When someone says, "We don't negotiate with terrorists," they are lying. Why? Because this statement is at its core a negotiation. Carrying on any kind of conversation, even if it is simply to dismiss the person or group that is knocking at your door, is giving that noise reason to go on. By covering our collective ears and shouting "Na na na na, I can't hear you, na na na," doesn't make them magically disappear. It only makes that knocking noise all the louder. Until something explodes.
Or catches on fire. The most recent horrific event, the immolation of a Jordanian fighter pilot by the Islamic State, has raised the bar in barbarism. Like the beheadings that preceded it, these acts are pointed directly at our rawest nerves. So much so, in fact, that al Qaeda leaders have spoken out against the practice. You read that right: The IS is so extreme that even al Qaeda finds them objectionable. Coming from a group that pioneered the use of passenger jets as weapons of terror, that's saying something.
What is it saying? Well, for one it is saying that we as a planet have become so accustomed to the casualness of the casualties of war that it really does take something pretty terrible to turn our heads.
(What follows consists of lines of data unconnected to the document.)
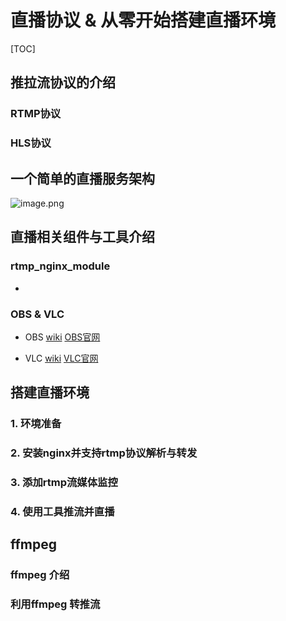 # 直播协议 & 从零开始搭建直播环境

[TOC]

## 推拉流协议的介绍

### RTMP协议



### HLS协议


## 一个简单的直播服务架构

![image.png](https://i.loli.net/2021/07/07/gAevpiWNJDtUbFB.png)

## 直播相关组件与工具介绍

### rtmp_nginx_module

* 

### OBS & VLC

* OBS  [wiki](https://zh.wikipedia.org/wiki/Open_Broadcaster_Software)  [OBS官网](https://obsproject.com/zh-tw)

* VLC  [wiki](https://zh.wikipedia.org/zh-cn/VLC%E5%A4%9A%E5%AA%92%E9%AB%94%E6%92%AD%E6%94%BE%E5%99%A8)  [VLC官网](https://www.videolan.org/)


## 搭建直播环境  
### 1. 环境准备  
### 2. 安装nginx并支持rtmp协议解析与转发  
### 3. 添加rtmp流媒体监控  
### 4. 使用工具推流并直播  

## ffmpeg
### ffmpeg 介绍
### 利用ffmpeg 转推流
Or our stomachs. It also suggests that we have finally reached a point where show business and terrorism have become one. Spectacle is produced and it takes producers to generate spectacle. The first few discussions I heard and read about the Jordanian pilot were simply about the horror of it all. By the following day, there was a line of thought that had news anchors and pundits talking about the production values of the video of the event. "Obviously edited," and "lots of different camera angles," these were the kind of comments being made about footage of a man being set on fire while trapped in a cage. "I watched the whole thing," asserted one local anchor, "and I was amazed by the time it must have taken to put something like that together."
Really? Not sickened by the act itself? Really. Maybe it's because we're in awards season, and everyone becomes a critic. "I'd give that last video four stars. It really showed the graphic detail I've come to expect, but at the same time it had that grainy video texture that gives it immediacy." Or maybe this is the way we deal with fanatics who burn fellow human beings alive and then put the results, painstakingly, on video. We have become blase. It only took a few months. Congratulations, terrorists. You win.